THE DATA:
============================================================
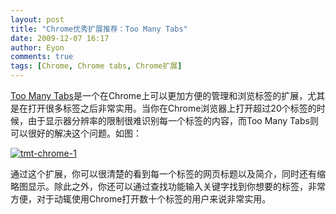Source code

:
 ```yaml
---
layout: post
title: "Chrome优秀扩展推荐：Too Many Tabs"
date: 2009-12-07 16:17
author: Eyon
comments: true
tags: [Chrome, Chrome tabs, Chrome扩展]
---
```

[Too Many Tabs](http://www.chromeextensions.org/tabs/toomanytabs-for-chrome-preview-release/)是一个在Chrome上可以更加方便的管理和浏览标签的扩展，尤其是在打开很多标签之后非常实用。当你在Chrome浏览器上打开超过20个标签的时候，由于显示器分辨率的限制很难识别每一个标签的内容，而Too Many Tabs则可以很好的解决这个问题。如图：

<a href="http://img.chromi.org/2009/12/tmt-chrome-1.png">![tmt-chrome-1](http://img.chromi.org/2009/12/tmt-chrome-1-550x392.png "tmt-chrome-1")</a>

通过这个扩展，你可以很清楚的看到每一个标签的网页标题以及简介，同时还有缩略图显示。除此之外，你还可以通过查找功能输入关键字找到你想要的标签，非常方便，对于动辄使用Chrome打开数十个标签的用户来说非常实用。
============================================================
WHAT THE EXERCISE ASKS:
Work out the number of lines in the listing above that hold the word "Many". Write that number by itself.

OUTPUT FOR THIS EXERCISE:
2